Nor was the antiwar movement a significant factor in disengagement, fierce and self-congratulatory though its claims often are. Many alumni of the cause, having benefited from the intervening decades that brought better perspective (and a little embarrassment), will admit that the rallies on campuses and at Washington and the Pentagon were attended less for the political cause and more for the attendant social opportunities to meet people and . . . well, the goings-on after demonstrations call for no elaboration.
By 1968, the antiwar movement had resorted to violence and, as with the Weathermen, even to terrorism. The movement went on for a while, reached its peak at large rallies in Washington in 1970, then fell into disarray and mythology. Owing to the passions of the time, most were unaware that American elites, who by and large had little regard for student protesters, had decisively turned on the war and were disengaging from Vietnam at a pace, which in retrospect at least, was relatively fast.

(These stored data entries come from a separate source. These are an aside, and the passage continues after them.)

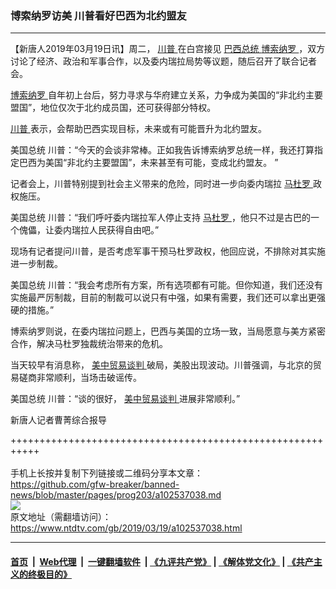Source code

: ### 博索纳罗访美 川普看好巴西为北约盟友
------------------------

<div class="post_content" itemprop="articleBody">
 <p>
  【新唐人2019年03月19日讯】周二，
  <a href="https://www.ntdtv.com/gb/川普.htm">
   川普
  </a>
  在白宫接见
  <a href="https://www.ntdtv.com/gb/巴西总统.htm">
   巴西总统
  </a>
  <a href="https://www.ntdtv.com/gb/博索纳罗.htm">
   博索纳罗
  </a>
  ，双方讨论了经济、政治和军事合作，以及委内瑞拉局势等议题，随后召开了联合记者会。
 </p>
 <p>
  <a href="https://www.ntdtv.com/gb/博索纳罗.htm">
   博索纳罗
  </a>
  自年初上台后，努力寻求与华府建立关系，力争成为美国的“非北约主要盟国”，地位仅次于北约成员国，还可获得部分特权。
 </p>
 <p>
  <a href="https://www.ntdtv.com/gb/川普.htm">
   川普
  </a>
  表示，会帮助巴西实现目标，未来或有可能晋升为北约盟友。
 </p>
 <p>
  美国总统 川普：“今天的会谈非常棒。正如我告诉博索纳罗总统一样，我还打算指定巴西为美国“非北约主要盟国”，未来甚至有可能，变成北约盟友。 ”
 </p>
 <p>
  记者会上，川普特别提到社会主义带来的危险，同时进一步向委内瑞拉
  <a href="https://www.ntdtv.com/gb/马杜罗.htm">
   马杜罗
  </a>
  政权施压。
 </p>
 <p>
  美国总统 川普：“我们呼吁委内瑞拉军人停止支持
  <a href="https://www.ntdtv.com/gb/马杜罗.htm">
   马杜罗
  </a>
  ，他只不过是古巴的一个傀儡，让委内瑞拉人民获得自由吧。”
 </p>
 <p>
  现场有记者提问川普，是否考虑军事干预马杜罗政权，他回应说，不排除对其实施进一步制裁。
 </p>
 <p>
  美国总统 川普：“我会考虑所有方案，所有选项都有可能。但你知道，我们还没有实施最严厉制裁，目前的制裁可以说只有中强，如果有需要，我们还可以拿出更强硬的措施。”
 </p>
 <p>
  博索纳罗则说，在委内瑞拉问题上，巴西与美国的立场一致，当局愿意与美方紧密合作，解决马杜罗独裁统治带来的危机。
 </p>
 <p>
  当天较早有消息称，
  <a href="https://www.ntdtv.com/gb/34765.htm">
   美中贸易谈判
  </a>
  破局，美股出现波动。川普强调，与北京的贸易磋商非常顺利，当场击破谣传。
 </p>
 <p>
  美国总统 川普：“谈的很好，
  <a href="https://www.ntdtv.com/gb/34765.htm">
   美中贸易谈判
  </a>
  进展非常顺利。”
 </p>
 <p>
  新唐人记者曹菁综合报导
 </p>
 <div class="single_ad">
 </div>
</div>

+++++++++++++++++++++++++++++++++++++++++++++++++++++++++++<br/><br/>
手机上长按并复制下列链接或二维码分享本文章：<br/>
https://github.com/gfw-breaker/banned-news/blob/master/pages/prog203/a102537038.md <br/>
<a href='https://github.com/gfw-breaker/banned-news/blob/master/pages/prog203/a102537038.md'><img src='https://github.com/gfw-breaker/banned-news/blob/master/pages/prog203/a102537038.md.png'/></a> <br/>
原文地址（需翻墙访问）：https://www.ntdtv.com/gb/2019/03/19/a102537038.html


------------------------
#### [首页](https://github.com/gfw-breaker/banned-news/blob/master/README.md) &nbsp;|&nbsp; [Web代理](https://github.com/labour-camp/helloworld) &nbsp;|&nbsp; [一键翻墙软件](https://github.com/gfw-breaker/nogfw/blob/master/README.md) &nbsp;| [《九评共产党》](https://github.com/gfw-breaker/9ping.md/blob/master/README.md#九评之一评共产党是什么) | [《解体党文化》](https://github.com/gfw-breaker/jtdwh.md/blob/master/README.md) | [《共产主义的终极目的》](https://github.com/gfw-breaker/gczydzjmd.md/blob/master/README.md)

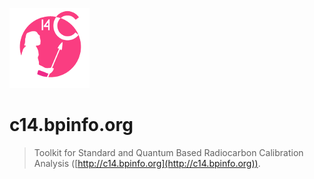 ![C14](/concept/c14-logo.png)

# c14.bpinfo.org

> Toolkit for Standard and Quantum Based Radiocarbon Calibration Analysis ([http://c14.bpinfo.org](http://c14.bpinfo.org)).
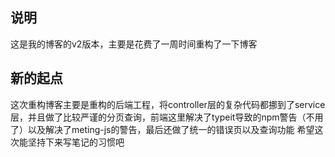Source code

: ## 说明
这是我的博客的v2版本，主要是花费了一周时间重构了一下博客
## 新的起点
这次重构博客主要是重构的后端工程，将controller层的复杂代码都挪到了service层，并且做了比较严谨的分页查询，前端这里解决了typeit导致的npm警告（不用了）以及解决了meting-js的警告，最后还做了统一的错误页以及查询功能
希望这次能坚持下来写笔记的习惯吧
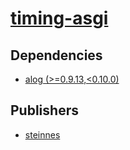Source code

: # [timing-asgi](https://pypi.org/project/timing-asgi)

## Dependencies
- [alog (>=0.9.13,<0.10.0)](packages/a/alog.md)



## Publishers
- [steinnes](https://pypi.org/user/steinnes)

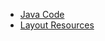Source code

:  - [Java Code](./app/src/main/java/com/example/pckosek/customviews_08) <br>
 - [Layout Resources](./app/src/main/res/layout)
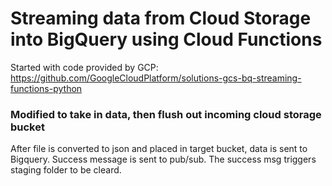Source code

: # Streaming data from Cloud Storage into BigQuery using Cloud Functions
Started with code provided by GCP:
https://github.com/GoogleCloudPlatform/solutions-gcs-bq-streaming-functions-python

### Modified to take in data, then flush out incoming cloud storage bucket

After file is converted to json and placed in target bucket, data is sent to Bigquery. Success message is sent to pub/sub. The success msg triggers staging folder to be cleard.
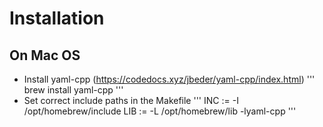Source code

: # Installation

## On Mac OS

* Install yaml-cpp (https://codedocs.xyz/jbeder/yaml-cpp/index.html)
  '''
  brew install yaml-cpp
  '''
* Set correct include paths in the Makefile
  '''
  INC := -I /opt/homebrew/include
  LIB := -L /opt/homebrew/lib -lyaml-cpp
  '''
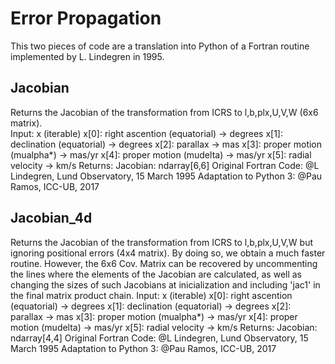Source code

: # Error Propagation

This two pieces of code are a translation into Python of a Fortran routine implemented by L. Lindegren in 1995.

## Jacobian
Returns the Jacobian of the transformation from ICRS to l,b,plx,U,V,W (6x6 matrix).   
    Input: x (iterable)
        x[0]: right ascention (equatorial) -> degrees
        x[1]: declination (equatorial) -> degrees
        x[2]: parallax -> mas
        x[3]: proper motion (mualpha*) -> mas/yr
        x[4]: proper motion (mudelta) -> mas/yr
        x[5]: radial velocity -> km/s
    Returns:
        Jacobian: ndarray[6,6]
    Original Fortran Code: @L Lindegren, Lund Observatory, 15 March 1995
    Adaptation to Python 3: @Pau Ramos, ICC-UB, 2017

## Jacobian_4d
Returns the Jacobian of the transformation from ICRS to l,b,plx,U,V,W but 
    ignoring positional errors (4x4 matrix). By doing so, we obtain a much
    faster routine. However, the 6x6 Cov. Matrix can be recovered by uncommenting
    the lines where the elements of the Jacobian are calculated, as well as 
    changing the sizes of such Jacobians at inicialization and including 'jac1' in
    the final matrix product chain.
    Input: x (iterable)
        x[0]: right ascention (equatorial) -> degrees
        x[1]: declination (equatorial) -> degrees
        x[2]: parallax -> mas
        x[3]: proper motion (mualpha*) -> mas/yr
        x[4]: proper motion (mudelta) -> mas/yr
        x[5]: radial velocity -> km/s
    Returns:
        Jacobian: ndarray[4,4]
    Original Fortran Code: @L Lindegren, Lund Observatory, 15 March 1995
    Adaptation to Python 3: @Pau Ramos, ICC-UB, 2017
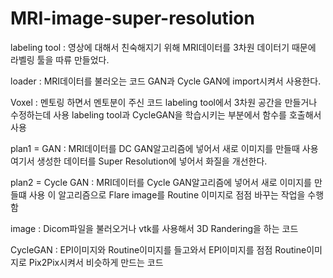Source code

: # MRI-image-super-resolution

labeling tool : 영상에 대해서 친숙해지기 위해 MRI데이터를 3차원 데이터기 때문에 라벨링 툴을 따류 만들었다. 

loader : MRI데이터를 불러오는 코드 GAN과 Cycle GAN에 import시켜서 사용한다.

Voxel : 멘토링 하면서 멘토분이 주신 코드 labeling tool에서 3차원 공간을 만들거나 수정하는데 사용 labeling tool과 CycleGAN을 학습시키는 부분에서 함수를 호출해서 사용

plan1 = GAN : MRI데이터를 DC GAN알고리즘에 넣어서 새로 이미지를 만들때 사용 여기서 생성한 데이터를 Super Resolution에 넣어서 화질을 개선한다.

plan2 = Cycle GAN : MRI데이터를 Cycle GAN알고리즘에 넣어서 새로 이미지를 만들떄 사용 이 알고리즘으로 Flare image를 Routine 이미지로 점점 바꾸는 작업을 수행함

image : Dicom파일을 불러오거나 vtk를 사용해서 3D Randering을 하는 코드

CycleGAN : EPI이미지와 Routine이미지를 들고와서 EPI이미지를 점점 Routine이미지로 Pix2Pix시켜서 비슷하게 만드는 코드
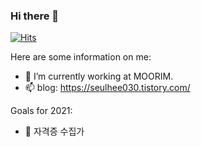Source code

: ### Hi there 👋

[![Hits](https://hits.seeyoufarm.com/api/count/incr/badge.svg?url=https%3A%2F%2Fgithub.com%2Fpakseulhee&count_bg=%23428AC0&title_bg=%23555555&icon=&icon_color=%23E7E7E7&title=hits&edge_flat=false)](https://hits.seeyoufarm.com)


Here are some information on me:

- 🔭 I’m currently working at MOORIM.
- 📫 blog: https://seulhee030.tistory.com/


Goals for 2021:

- 💼 자격증 수집가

Almost anyone who remembers the period will say that the Tet Offensive of early 1968 led to a collapse of support for the war. The Offensive swept across South Vietnam, wreaking great havoc and with a scope and intensity the communist forces were not thought capable of. Polling data show no evidence of decline associated with Tet. Support for the war had been fading steadily since the casualties of the Ia Drang Valley in late 1965, and by late 1967, just before Tet, more Americans opposed the war than supported it. Tet had little effect on that decline. In fact, support went up slightly, possibly on hopes that a decisive battle was underway that would bring the war to an end. Soon thereafter, support declined once more, but no more precipitously as before.
Many political elites, however, had soured on the war and began to look for a way to disengage or left government. McGeorge Bundy, Johnson’s national security adviser, was among the first to sour on the war. He left his position in 1966. Around that time, defense secretary McNamara read a report concluding that the bombing campaign over the North could not halt the inflow of men and materiel along the Ho Chi Minh. McNamara, too, soured on the war and announced his departure from government in late 1967.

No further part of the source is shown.